**Required action**: Please set down the listing exactly, from the first line to the last.

**Input for this task**:
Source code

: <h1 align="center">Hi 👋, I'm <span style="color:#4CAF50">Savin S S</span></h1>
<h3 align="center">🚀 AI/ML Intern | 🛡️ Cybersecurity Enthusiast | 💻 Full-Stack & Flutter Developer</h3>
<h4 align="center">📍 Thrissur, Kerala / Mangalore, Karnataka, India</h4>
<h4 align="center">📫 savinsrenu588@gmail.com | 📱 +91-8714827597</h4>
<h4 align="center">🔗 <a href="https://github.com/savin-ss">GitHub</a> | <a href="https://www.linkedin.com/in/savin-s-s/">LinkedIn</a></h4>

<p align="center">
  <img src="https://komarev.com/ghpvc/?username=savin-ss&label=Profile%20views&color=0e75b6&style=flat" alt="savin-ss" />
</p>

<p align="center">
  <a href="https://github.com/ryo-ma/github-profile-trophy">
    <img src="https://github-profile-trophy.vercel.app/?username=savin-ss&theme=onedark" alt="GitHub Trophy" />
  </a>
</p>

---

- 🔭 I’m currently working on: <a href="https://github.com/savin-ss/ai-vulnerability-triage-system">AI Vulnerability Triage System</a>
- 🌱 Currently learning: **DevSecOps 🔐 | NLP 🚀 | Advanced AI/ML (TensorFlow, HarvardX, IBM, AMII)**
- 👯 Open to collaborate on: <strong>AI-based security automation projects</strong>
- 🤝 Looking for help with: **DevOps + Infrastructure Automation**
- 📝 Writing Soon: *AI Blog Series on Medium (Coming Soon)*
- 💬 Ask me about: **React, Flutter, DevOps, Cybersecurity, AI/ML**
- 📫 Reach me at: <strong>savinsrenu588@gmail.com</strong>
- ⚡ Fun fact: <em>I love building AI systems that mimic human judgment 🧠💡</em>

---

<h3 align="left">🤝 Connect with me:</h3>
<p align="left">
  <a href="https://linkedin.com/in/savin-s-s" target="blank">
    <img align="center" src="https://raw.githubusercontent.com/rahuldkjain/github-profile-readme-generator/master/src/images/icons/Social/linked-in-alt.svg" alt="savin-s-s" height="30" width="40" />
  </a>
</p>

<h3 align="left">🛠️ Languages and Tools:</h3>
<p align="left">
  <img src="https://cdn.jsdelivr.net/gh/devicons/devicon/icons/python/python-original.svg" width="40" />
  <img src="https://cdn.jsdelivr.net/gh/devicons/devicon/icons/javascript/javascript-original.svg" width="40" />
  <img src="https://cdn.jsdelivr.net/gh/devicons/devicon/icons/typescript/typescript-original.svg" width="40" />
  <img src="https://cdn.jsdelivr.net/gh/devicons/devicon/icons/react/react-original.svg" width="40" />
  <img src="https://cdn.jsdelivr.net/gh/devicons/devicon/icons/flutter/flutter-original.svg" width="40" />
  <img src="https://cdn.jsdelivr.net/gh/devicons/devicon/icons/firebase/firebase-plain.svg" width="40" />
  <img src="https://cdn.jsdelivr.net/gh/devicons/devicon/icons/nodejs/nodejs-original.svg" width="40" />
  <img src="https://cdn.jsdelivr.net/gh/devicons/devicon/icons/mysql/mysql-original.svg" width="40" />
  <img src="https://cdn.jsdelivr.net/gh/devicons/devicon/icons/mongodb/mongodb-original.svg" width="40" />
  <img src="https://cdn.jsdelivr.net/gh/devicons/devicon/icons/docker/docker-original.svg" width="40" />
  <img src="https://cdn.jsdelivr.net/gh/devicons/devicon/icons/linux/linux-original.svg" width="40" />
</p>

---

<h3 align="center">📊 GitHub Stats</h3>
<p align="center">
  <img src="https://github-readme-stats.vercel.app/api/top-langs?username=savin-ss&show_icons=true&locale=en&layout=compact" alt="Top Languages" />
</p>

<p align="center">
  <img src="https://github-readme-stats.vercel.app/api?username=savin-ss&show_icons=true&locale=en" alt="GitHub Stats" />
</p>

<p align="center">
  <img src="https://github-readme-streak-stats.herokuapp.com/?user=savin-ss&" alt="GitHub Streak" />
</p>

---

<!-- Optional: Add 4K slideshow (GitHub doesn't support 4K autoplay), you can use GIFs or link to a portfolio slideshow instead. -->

**Reply to the task**:
Source code

: <h1 align="center">Hi 👋, I'm <span style="color:#4CAF50">Savin S S</span></h1>
<h3 align="center">🚀 AI/ML Intern | 🛡️ Cybersecurity Enthusiast | 💻 Full-Stack & Flutter Developer</h3>
<h4 align="center">📍 Thrissur, Kerala / Mangalore, Karnataka, India</h4>
<h4 align="center">📫 savinsrenu588@gmail.com | 📱 +91-8714827597</h4>
<h4 align="center">🔗 <a href="https://github.com/savin-ss">GitHub</a> | <a href="https://www.linkedin.com/in/savin-s-s/">LinkedIn</a></h4>

<p align="center">
  <img src="https://komarev.com/ghpvc/?username=savin-ss&label=Profile%20views&color=0e75b6&style=flat" alt="savin-ss" />
</p>

<p align="center">
  <a href="https://github.com/ryo-ma/github-profile-trophy">
    <img src="https://github-profile-trophy.vercel.app/?username=savin-ss&theme=onedark" alt="GitHub Trophy" />
  </a>
</p>

---

- 🔭 I’m currently working on: <a href="https://github.com/savin-ss/ai-vulnerability-triage-system">AI Vulnerability Triage System</a>
- 🌱 Currently learning: **DevSecOps 🔐 | NLP 🚀 | Advanced AI/ML (TensorFlow, HarvardX, IBM, AMII)**
- 👯 Open to collaborate on: <strong>AI-based security automation projects</strong>
- 🤝 Looking for help with: **DevOps + Infrastructure Automation**
- 📝 Writing Soon: *AI Blog Series on Medium (Coming Soon)*
- 💬 Ask me about: **React, Flutter, DevOps, Cybersecurity, AI/ML**
- 📫 Reach me at: <strong>savinsrenu588@gmail.com</strong>
- ⚡ Fun fact: <em>I love building AI systems that mimic human judgment 🧠💡</em>

---

<h3 align="left">🤝 Connect with me:</h3>
<p align="left">
  <a href="https://linkedin.com/in/savin-s-s" target="blank">
    <img align="center" src="https://raw.githubusercontent.com/rahuldkjain/github-profile-readme-generator/master/src/images/icons/Social/linked-in-alt.svg" alt="savin-s-s" height="30" width="40" />
  </a>
</p>

<h3 align="left">🛠️ Languages and Tools:</h3>
<p align="left">
  <img src="https://cdn.jsdelivr.net/gh/devicons/devicon/icons/python/python-original.svg" width="40" />
  <img src="https://cdn.jsdelivr.net/gh/devicons/devicon/icons/javascript/javascript-original.svg" width="40" />
  <img src="https://cdn.jsdelivr.net/gh/devicons/devicon/icons/typescript/typescript-original.svg" width="40" />
  <img src="https://cdn.jsdelivr.net/gh/devicons/devicon/icons/react/react-original.svg" width="40" />
  <img src="https://cdn.jsdelivr.net/gh/devicons/devicon/icons/flutter/flutter-original.svg" width="40" />
  <img src="https://cdn.jsdelivr.net/gh/devicons/devicon/icons/firebase/firebase-plain.svg" width="40" />
  <img src="https://cdn.jsdelivr.net/gh/devicons/devicon/icons/nodejs/nodejs-original.svg" width="40" />
  <img src="https://cdn.jsdelivr.net/gh/devicons/devicon/icons/mysql/mysql-original.svg" width="40" />
  <img src="https://cdn.jsdelivr.net/gh/devicons/devicon/icons/mongodb/mongodb-original.svg" width="40" />
  <img src="https://cdn.jsdelivr.net/gh/devicons/devicon/icons/docker/docker-original.svg" width="40" />
  <img src="https://cdn.jsdelivr.net/gh/devicons/devicon/icons/linux/linux-original.svg" width="40" />
</p>

---

<h3 align="center">📊 GitHub Stats</h3>
<p align="center">
  <img src="https://github-readme-stats.vercel.app/api/top-langs?username=savin-ss&show_icons=true&locale=en&layout=compact" alt="Top Languages" />
</p>

<p align="center">
  <img src="https://github-readme-stats.vercel.app/api?username=savin-ss&show_icons=true&locale=en" alt="GitHub Stats" />
</p>

<p align="center">
  <img src="https://github-readme-streak-stats.herokuapp.com/?user=savin-ss&" alt="GitHub Streak" />
</p>

---

<!-- Optional: Add 4K slideshow (GitHub doesn't support 4K autoplay), you can use GIFs or link to a portfolio slideshow instead. -->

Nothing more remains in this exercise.